A Rethinking the Tasks and Institutions

There is no shortage of criticism that has been directed at the existing approach. It has been variously described by its critics as piecemeal, ad hoc, inconsistent, incoherent, half-hearted, uncommitted, ambiguous, hypocritical, and so on. Indeed, we use some of these terms ourselves elsewhere in this article in relation to specific policies.

Nevertheless, it must be emphasized that the existing policies, in their totality, are not misconceived, misguided or wholly inadequate. In fact, it is not necessary for there to be a radical departure from the policies that are currently in place. On the contrary, in many respects existing arrangements provide an appropriate basis upon which to construct the new, much-needed policy.

Stated differently, most of the important pieces of the jigsaw puzzle that are required to make up an EU human rights policy already exist in a recognizable form. What now needs to be done is to put them in their correct places and to provide the glue that is indispensable for holding them together as part of a single picture.

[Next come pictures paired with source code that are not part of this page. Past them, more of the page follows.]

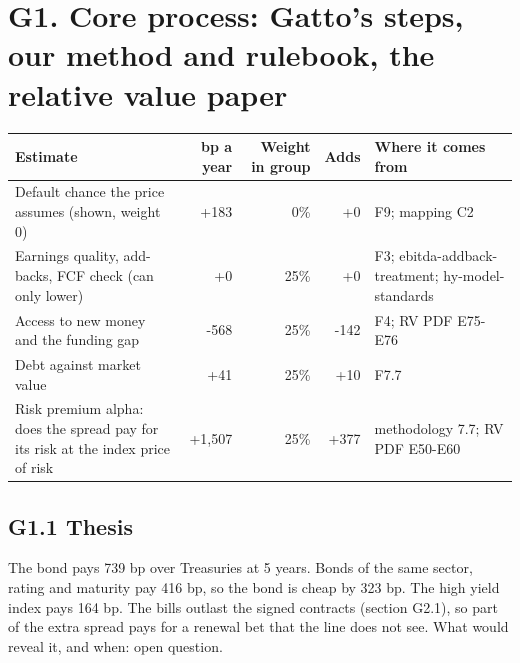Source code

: \documentclass[11pt,a4paper]{article}
\begin{document}
\section*{G1. Core process: Gatto's steps, our method and rulebook, the relative value paper}
\par\noindent{}
\begin{center}\footnotesize\setlength{\tabcolsep}{3.5pt}\begin{tabular}{@{}p{6.2cm}rrrp{4.2cm}@{}}\toprule
Estimate & bp a year & Weight in group & Adds & Where it comes from \\\midrule
Default chance the price assumes (shown, weight 0) & +183 & 0\% & +0 & F9; mapping C2 \\
Earnings quality, add-backs, FCF check (can only lower) & +0 & 25\% & +0 & F3; ebitda-addback-treatment; hy-model-standards \\
Access to new money and the funding gap & -568 & 25\% & -142 & F4; RV PDF E75-E76 \\
Debt against market value & +41 & 25\% & +10 & F7.7 \\
Risk premium alpha: does the spread pay for its risk at the index price of risk & +1,507 & 25\% & +377 & methodology 7.7; RV PDF E50-E60 \\
\bottomrule\end{tabular}\end{center}
\subsection*{G1.1 Thesis}
The bond pays 739 bp over Treasuries at 5 years. Bonds of the same sector, rating and maturity pay 416 bp, so the bond is cheap by 323 bp. The high yield index pays 164 bp. The bills outlast the signed contracts (section G2.1), so part of the extra spread pays for a renewal bet that the line does not see. What would reveal it, and when: open question.
\end{document}
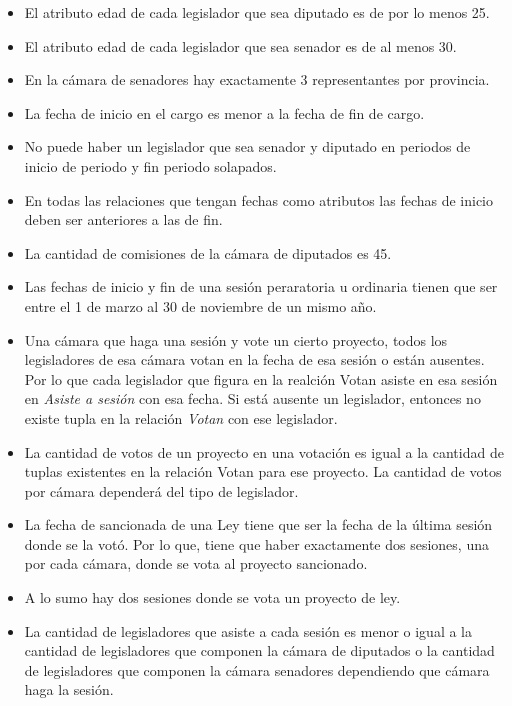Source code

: \begin{itemize}
	\item El atributo edad de cada legislador que sea diputado es de por lo menos 25.
	\item El atributo edad de cada legislador que sea senador es de al menos 30.
	\item En la c\'amara de senadores hay exactamente 3 representantes por provincia.
	\item La fecha de inicio en el cargo es menor a la fecha de fin de cargo.
	\item No puede haber un legislador que sea senador y diputado en periodos de
	 inicio de periodo y fin periodo solapados.
	
	\item En todas las relaciones que tengan fechas como atributos las fechas de inicio
	 deben ser anteriores a las de fin.
	
	\item La cantidad de comisiones de la c\'amara de diputados es 45.
	
	\item Las fechas de inicio y fin de una sesi\'on peraratoria u ordinaria tienen que ser entre el 1 de marzo al 30 de noviembre de un mismo a\~no.
	
	\item Una c\'amara que haga una sesi\'on y vote un cierto proyecto, todos los legisladores de esa c\'amara votan en la fecha de esa sesi\'on o est\'an ausentes. Por lo que cada legislador que figura en la realci\'on Votan asiste en esa sesi\'on en \textit{Asiste a sesi\'on} con esa fecha. Si est\'a ausente un legislador, entonces no existe tupla en la relaci\'on \textit{Votan} con ese legislador.
	
	\item La cantidad de votos de un proyecto en una votaci\'on es igual a la cantidad de tuplas existentes en la relaci\'on Votan para ese proyecto. La cantidad de votos por c\'amara depender\'a del tipo de legislador.
	
	\item La fecha de sancionada de una Ley tiene que ser la fecha de la \'ultima sesi\'on donde se la vot\'o. Por lo que, tiene que haber exactamente dos sesiones, una por cada c\'amara, donde se vota al proyecto sancionado.
	
	\item A lo sumo hay dos sesiones donde se vota un proyecto de ley.
	
	\item La cantidad de legisladores que asiste a cada sesi\'on es menor o igual a la cantidad de legisladores que componen la c\'amara de diputados o la cantidad de legisladores que componen la c\'amara senadores dependiendo que c\'amara haga la sesi\'on.
	

\end{itemize}
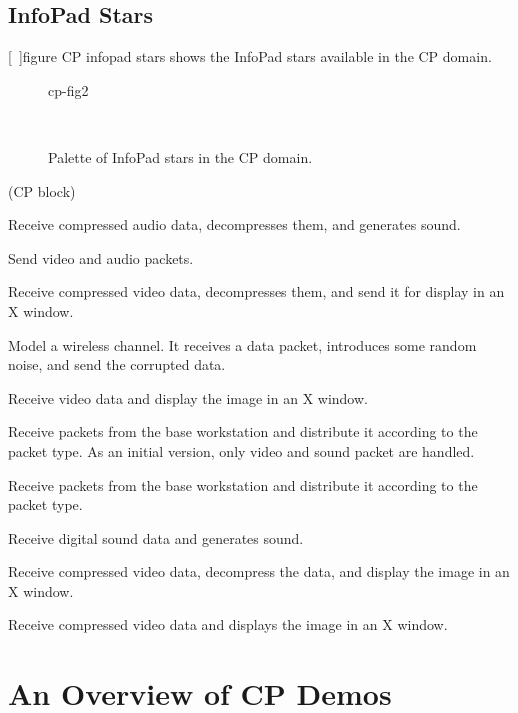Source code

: \subsection{InfoPad Stars}
\label{CP InfoPad Stars}

[~\Ref]{figure CP infopad stars} shows the InfoPad
 stars available in the CP domain.

\begin{figure}
\begin{gif}{cp-fig2}
\begin{center}
\ 
\end{center}
\caption{Palette of InfoPad stars in the CP domain.}
\label{figure CP infopad stars}
\end{gif}
\end{figure}

\begin{indexlist}{ (CP block)}

Receive compressed audio data, decompresses them, 
and generates sound.

Send video and audio packets.

Receive compressed video data, decompresses
them, and send it for display in an X window.

Model a wireless channel.
It receives a data packet, introduces some random noise, 
and send the corrupted data.

Receive video data and display the image in an X window.

Receive packets from the base workstation
and distribute it according to the packet type.
As an initial version, only video and sound packet are 
handled.

Receive packets from the base workstation
and distribute it according to the packet type.

Receive digital sound data and generates sound.

Receive compressed video data, decompress the data, and
display the image in an X window.

Receive compressed video data and displays the image in an X window.

\end{indexlist}

\section{An Overview of CP Demos}
\label{CP Demo Overview}

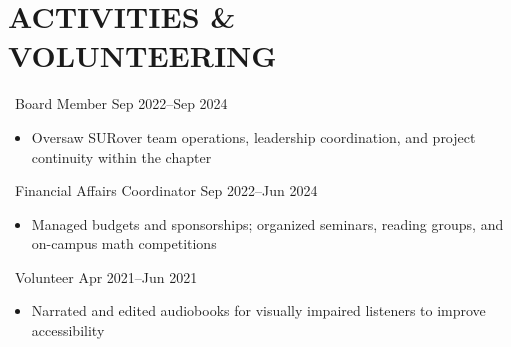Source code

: \section*{ACTIVITIES \& VOLUNTEERING}

\textbf{} \textbar\ Board Member \hfill Sep 2022--Sep 2024
\begin{itemize}
  \item Oversaw SURover team operations, leadership coordination, and project continuity within the chapter
\end{itemize}
\entrysep

\textbf{} \textbar\ Financial Affairs Coordinator \hfill Sep 2022--Jun 2024
\begin{itemize}
  \item Managed budgets and sponsorships; organized seminars, reading groups, and on-campus math competitions
\end{itemize}
\entrysep

\textbf{} \textbar\ Volunteer \hfill Apr 2021--Jun 2021
\begin{itemize}
  \item Narrated and edited audiobooks for visually impaired listeners to improve accessibility
\end{itemize}
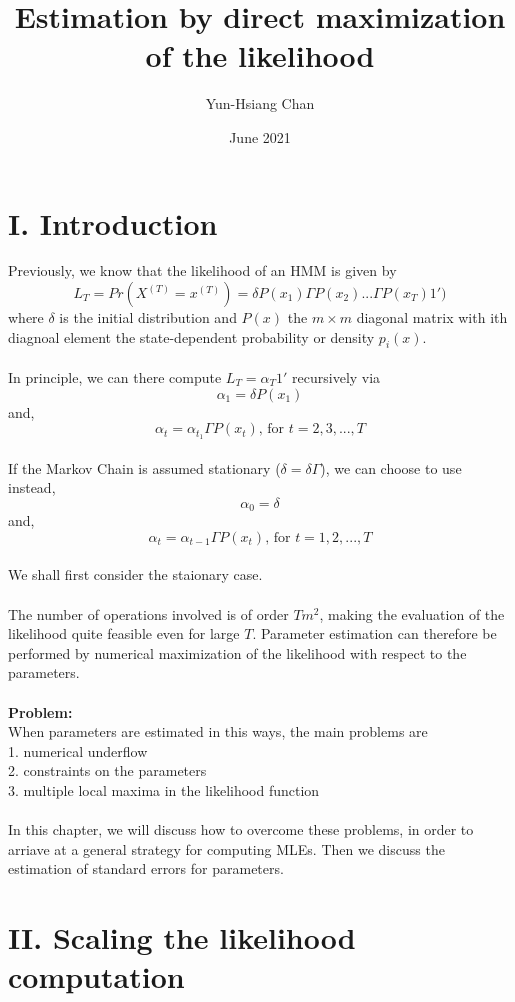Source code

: \documentclass{article}
\title{Estimation by direct maximization of the likelihood}
\author{Yun-Hsiang Chan}
\date{June 2021}
\begin{document}
\maketitle

\section*{I. Introduction}
Previously, we know that the likelihood of an HMM is given by 
$$L_T = Pr(X^{(T)} = x^{(T)}) = \delta P(x_1) \Gamma P(x_2) ... \Gamma P(x_T)1')$$
where $\delta$ is the initial distribution and $P(x)$ the $m \times m$ diagonal matrix with ith diagnoal element the state-dependent probability or density $p_i(x)$. \\
\\
In principle, we can there compute $L_T = \alpha_T 1'$ recursively via
$$\alpha_1 = \delta P(x_1)$$
and,
$$\alpha_t = \alpha_{t_1} \Gamma P(x_t) \text{, for } t = 2, 3, ..., T$$
\\
If the Markov Chain is assumed stationary ($\delta = \delta \Gamma$), we can choose to use instead, 
$$\alpha_0 = \delta$$
and,
$$\alpha_t = \alpha_{t-1}\Gamma P(x_t) \text{, for } t = 1, 2, ..., T$$
\\
We shall first consider the staionary case. \\
\\
The number of operations involved is of order $Tm^2$, making the evaluation of the likelihood quite feasible even for large $T$. Parameter estimation can therefore be performed by numerical maximization of the likelihood with respect to the parameters. \\
\\
\textbf{Problem:}\\
When parameters are estimated in this ways, the main problems are\\
1. numerical underflow \\
2. constraints on the parameters \\
3. multiple local maxima in the likelihood function \\
\\
In this chapter, we will discuss how to overcome these problems, in order to arriave at a general strategy for computing MLEs. Then we discuss the estimation of standard errors for parameters.

\section*{II. Scaling the likelihood computation}
\end{document}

As a prelude to identifying the principal elements for a new policy, it is appropriate first of all to emphasize what the policy is not about. Thus, the proposed new policy:

While some changes of this nature might be desirable at some stage in the future, none of them is essential for the implementation of the principal parts of the package that is proposed below.

B Moving towards New Institutional Roles

The institutional dimension of the proposed human rights policy is based on the assumption that, if it is to be credible, consistent and effective, such a policy must engage all Community and Union institutions to the extent of their legislative and executive constitutional roles. By the same token, it is in the exercise of those very roles that human rights deficiencies may often occur. There would be an in-built conflict of interest if both supervisory and executory functions were assigned to the EU institutions. They are designed to be the guarantors of human rights, but they are also potential violators. This is a tension that has to be resolved.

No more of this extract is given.